Stored data entries
---*---
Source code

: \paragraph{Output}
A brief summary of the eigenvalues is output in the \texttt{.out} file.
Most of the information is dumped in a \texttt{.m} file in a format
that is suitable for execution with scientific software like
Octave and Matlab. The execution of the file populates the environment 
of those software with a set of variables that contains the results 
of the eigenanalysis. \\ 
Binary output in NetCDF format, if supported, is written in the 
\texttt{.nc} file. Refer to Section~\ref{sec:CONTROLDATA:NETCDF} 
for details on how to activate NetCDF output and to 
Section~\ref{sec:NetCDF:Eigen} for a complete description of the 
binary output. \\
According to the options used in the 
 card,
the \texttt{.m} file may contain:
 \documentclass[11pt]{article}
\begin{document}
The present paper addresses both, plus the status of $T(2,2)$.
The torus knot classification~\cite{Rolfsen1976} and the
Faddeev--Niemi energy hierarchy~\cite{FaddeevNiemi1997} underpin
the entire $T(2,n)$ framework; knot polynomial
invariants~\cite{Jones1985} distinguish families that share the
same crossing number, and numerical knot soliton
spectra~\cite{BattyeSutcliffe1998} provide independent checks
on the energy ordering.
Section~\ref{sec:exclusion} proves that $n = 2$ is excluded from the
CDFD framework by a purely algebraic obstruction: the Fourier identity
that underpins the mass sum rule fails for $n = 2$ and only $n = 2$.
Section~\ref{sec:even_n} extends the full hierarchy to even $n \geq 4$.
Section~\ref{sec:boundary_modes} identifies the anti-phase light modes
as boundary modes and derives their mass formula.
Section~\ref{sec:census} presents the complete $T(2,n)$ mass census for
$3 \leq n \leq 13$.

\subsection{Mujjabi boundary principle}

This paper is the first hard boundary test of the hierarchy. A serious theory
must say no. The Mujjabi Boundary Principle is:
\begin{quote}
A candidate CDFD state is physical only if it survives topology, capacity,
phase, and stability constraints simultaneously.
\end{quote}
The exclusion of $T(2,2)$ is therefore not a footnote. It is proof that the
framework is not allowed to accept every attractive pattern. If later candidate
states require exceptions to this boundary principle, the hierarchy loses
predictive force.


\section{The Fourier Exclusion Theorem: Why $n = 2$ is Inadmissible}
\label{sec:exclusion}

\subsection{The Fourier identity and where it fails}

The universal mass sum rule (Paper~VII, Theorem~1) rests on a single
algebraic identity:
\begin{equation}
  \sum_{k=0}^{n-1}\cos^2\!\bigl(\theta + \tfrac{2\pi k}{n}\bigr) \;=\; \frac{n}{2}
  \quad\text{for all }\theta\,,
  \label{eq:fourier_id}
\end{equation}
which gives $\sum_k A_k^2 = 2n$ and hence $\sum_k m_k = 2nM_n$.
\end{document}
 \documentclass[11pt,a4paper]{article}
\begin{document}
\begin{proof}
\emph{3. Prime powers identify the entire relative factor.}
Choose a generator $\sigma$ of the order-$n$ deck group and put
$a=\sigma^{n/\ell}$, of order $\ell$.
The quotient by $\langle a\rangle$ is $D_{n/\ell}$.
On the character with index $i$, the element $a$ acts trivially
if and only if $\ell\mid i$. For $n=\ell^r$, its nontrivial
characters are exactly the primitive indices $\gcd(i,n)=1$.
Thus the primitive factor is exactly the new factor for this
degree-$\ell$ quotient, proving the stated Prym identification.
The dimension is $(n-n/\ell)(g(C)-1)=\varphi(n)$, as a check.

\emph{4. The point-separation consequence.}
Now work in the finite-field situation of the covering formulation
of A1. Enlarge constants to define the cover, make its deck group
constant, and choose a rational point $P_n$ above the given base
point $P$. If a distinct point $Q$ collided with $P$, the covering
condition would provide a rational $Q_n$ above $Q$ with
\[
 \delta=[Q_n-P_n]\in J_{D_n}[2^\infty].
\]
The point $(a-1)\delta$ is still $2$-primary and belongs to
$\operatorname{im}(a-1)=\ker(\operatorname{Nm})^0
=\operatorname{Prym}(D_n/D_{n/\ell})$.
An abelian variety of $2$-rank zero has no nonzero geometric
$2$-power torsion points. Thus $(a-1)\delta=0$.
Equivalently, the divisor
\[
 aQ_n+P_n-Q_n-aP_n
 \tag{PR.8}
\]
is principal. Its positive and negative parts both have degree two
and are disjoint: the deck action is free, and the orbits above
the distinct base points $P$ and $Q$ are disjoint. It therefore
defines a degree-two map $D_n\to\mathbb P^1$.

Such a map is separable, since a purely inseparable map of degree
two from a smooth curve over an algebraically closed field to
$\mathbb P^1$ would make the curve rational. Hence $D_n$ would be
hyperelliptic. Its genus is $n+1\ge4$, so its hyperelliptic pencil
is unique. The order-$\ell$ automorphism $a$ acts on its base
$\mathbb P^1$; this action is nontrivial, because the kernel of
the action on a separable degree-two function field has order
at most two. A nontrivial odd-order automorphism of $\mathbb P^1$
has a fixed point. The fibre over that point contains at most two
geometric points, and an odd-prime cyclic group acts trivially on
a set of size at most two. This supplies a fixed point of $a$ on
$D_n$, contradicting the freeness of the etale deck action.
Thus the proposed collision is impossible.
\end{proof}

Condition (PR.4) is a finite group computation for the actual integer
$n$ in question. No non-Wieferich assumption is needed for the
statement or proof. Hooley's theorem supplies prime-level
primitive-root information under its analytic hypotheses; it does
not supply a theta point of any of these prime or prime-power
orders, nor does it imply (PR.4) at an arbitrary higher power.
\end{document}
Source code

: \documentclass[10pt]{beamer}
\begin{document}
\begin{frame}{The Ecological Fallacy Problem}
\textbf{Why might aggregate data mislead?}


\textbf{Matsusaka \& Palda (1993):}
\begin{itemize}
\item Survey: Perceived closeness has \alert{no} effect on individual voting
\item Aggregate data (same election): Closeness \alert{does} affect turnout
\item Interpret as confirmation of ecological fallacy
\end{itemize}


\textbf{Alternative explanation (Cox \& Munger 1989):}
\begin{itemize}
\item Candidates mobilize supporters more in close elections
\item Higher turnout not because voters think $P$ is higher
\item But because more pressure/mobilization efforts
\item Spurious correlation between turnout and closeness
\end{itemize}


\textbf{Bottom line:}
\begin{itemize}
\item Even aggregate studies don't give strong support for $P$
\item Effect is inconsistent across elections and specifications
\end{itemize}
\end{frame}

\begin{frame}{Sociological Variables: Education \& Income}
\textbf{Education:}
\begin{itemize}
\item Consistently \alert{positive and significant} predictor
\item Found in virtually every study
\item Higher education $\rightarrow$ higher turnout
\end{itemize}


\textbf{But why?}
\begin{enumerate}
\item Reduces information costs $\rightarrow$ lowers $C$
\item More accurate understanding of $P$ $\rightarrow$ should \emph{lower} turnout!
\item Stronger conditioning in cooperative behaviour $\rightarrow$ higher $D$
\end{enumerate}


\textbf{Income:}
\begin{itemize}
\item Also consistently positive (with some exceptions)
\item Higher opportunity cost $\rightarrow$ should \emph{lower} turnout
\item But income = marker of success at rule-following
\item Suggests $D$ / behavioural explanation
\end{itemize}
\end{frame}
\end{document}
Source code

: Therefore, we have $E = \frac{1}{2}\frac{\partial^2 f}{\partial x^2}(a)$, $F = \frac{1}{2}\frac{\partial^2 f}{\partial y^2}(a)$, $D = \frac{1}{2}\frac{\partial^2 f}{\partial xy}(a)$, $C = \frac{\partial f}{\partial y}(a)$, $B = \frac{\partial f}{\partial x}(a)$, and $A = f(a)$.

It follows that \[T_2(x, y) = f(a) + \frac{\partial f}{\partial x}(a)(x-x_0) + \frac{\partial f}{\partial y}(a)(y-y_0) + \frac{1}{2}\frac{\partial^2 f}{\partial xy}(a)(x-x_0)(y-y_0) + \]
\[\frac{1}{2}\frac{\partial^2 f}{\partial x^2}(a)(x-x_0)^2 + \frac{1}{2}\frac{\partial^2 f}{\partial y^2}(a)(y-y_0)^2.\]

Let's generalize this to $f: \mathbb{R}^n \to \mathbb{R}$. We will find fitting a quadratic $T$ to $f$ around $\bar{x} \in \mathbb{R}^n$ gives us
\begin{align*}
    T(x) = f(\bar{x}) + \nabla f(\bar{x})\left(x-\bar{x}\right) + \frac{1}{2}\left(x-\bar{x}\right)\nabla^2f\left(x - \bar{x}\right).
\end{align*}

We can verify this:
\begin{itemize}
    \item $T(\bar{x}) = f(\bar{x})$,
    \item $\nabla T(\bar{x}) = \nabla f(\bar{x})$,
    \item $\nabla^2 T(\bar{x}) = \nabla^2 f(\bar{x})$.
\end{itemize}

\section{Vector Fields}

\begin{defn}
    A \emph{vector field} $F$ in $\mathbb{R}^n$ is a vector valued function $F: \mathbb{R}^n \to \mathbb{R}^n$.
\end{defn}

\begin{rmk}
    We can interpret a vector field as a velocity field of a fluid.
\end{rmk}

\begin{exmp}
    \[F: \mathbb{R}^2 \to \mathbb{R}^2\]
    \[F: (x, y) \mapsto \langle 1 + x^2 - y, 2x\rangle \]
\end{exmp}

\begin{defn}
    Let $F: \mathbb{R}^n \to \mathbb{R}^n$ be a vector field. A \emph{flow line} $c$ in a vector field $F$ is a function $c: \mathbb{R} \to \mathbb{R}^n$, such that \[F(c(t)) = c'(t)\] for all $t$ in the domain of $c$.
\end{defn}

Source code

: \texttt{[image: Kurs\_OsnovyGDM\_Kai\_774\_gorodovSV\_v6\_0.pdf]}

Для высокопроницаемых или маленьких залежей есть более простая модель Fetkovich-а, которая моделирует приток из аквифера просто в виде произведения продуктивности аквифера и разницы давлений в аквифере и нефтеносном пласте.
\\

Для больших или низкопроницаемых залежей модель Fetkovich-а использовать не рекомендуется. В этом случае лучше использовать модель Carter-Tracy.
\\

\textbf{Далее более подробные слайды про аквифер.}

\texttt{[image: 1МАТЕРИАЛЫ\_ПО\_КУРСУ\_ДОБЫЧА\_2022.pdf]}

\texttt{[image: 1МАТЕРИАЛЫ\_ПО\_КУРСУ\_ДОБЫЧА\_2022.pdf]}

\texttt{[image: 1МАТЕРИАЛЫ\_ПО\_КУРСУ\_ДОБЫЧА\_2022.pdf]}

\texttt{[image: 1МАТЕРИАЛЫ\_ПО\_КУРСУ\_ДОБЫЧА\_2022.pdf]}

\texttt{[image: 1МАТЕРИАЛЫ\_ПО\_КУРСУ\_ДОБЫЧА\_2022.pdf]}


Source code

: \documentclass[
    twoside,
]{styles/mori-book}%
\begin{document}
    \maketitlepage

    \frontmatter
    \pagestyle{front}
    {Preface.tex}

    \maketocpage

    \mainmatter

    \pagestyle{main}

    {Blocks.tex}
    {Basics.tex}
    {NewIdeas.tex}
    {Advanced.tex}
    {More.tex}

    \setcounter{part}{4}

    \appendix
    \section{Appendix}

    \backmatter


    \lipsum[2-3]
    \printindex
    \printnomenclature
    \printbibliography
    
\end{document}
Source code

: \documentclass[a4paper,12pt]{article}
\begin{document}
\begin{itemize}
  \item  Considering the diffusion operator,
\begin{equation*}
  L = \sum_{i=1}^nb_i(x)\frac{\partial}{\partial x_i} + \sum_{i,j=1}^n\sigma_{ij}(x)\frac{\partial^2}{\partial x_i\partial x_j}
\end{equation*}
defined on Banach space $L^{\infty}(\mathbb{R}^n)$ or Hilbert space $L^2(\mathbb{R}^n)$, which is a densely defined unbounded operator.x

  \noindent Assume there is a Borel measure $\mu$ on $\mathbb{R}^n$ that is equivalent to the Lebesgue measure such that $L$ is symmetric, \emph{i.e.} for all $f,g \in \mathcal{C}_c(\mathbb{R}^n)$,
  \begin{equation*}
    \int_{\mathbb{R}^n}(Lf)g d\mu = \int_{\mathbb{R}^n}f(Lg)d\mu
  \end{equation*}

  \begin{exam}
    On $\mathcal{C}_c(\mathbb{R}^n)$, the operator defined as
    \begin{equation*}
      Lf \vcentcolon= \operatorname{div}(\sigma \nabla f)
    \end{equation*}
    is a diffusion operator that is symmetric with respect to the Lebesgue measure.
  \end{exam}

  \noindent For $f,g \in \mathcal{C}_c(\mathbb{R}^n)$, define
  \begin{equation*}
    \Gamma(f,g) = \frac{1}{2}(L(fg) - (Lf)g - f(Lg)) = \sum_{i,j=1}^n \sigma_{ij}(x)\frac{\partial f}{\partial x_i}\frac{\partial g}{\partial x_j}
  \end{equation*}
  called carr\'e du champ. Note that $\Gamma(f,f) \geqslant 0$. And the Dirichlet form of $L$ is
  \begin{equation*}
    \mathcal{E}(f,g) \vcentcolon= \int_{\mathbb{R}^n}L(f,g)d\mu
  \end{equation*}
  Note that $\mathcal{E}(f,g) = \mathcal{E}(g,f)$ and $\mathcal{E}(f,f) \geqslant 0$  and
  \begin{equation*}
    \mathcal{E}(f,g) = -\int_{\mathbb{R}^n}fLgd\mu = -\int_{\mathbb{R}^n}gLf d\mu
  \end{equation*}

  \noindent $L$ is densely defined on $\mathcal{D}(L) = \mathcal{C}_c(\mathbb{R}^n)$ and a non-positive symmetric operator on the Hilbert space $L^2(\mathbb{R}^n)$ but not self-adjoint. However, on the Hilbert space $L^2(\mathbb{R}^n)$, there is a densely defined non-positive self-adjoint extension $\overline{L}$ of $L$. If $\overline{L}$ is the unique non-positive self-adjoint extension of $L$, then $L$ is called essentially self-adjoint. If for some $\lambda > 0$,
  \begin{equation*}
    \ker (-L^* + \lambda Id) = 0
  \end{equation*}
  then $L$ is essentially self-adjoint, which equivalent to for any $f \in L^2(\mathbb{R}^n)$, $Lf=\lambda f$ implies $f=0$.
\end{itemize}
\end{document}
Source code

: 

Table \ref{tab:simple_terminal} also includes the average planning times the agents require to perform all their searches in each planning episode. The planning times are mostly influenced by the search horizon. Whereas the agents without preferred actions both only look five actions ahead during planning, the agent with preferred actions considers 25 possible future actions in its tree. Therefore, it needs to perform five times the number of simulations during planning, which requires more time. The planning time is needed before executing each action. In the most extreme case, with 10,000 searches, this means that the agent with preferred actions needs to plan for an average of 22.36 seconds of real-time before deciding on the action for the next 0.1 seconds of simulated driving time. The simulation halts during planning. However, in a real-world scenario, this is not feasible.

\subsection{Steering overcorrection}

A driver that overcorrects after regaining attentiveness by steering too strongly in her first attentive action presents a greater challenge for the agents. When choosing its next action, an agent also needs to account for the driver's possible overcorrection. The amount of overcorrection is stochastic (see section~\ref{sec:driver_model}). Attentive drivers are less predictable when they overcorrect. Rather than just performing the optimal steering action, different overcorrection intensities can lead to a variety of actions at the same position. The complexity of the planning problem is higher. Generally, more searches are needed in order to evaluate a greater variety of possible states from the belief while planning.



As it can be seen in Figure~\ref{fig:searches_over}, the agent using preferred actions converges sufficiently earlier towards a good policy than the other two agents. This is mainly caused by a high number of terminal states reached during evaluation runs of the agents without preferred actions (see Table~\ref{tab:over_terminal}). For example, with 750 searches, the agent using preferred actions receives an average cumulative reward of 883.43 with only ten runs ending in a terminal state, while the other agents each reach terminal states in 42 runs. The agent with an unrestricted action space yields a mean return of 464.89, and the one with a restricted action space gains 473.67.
---*---
▸ **TASK DETAILS**: In the records above, find every line that contains the word "exactly" and copy it.

▸ **RESPONSE**:
characters are exactly the primitive indices $\gcd(i,n)=1$.
Thus the primitive factor is exactly the new factor for this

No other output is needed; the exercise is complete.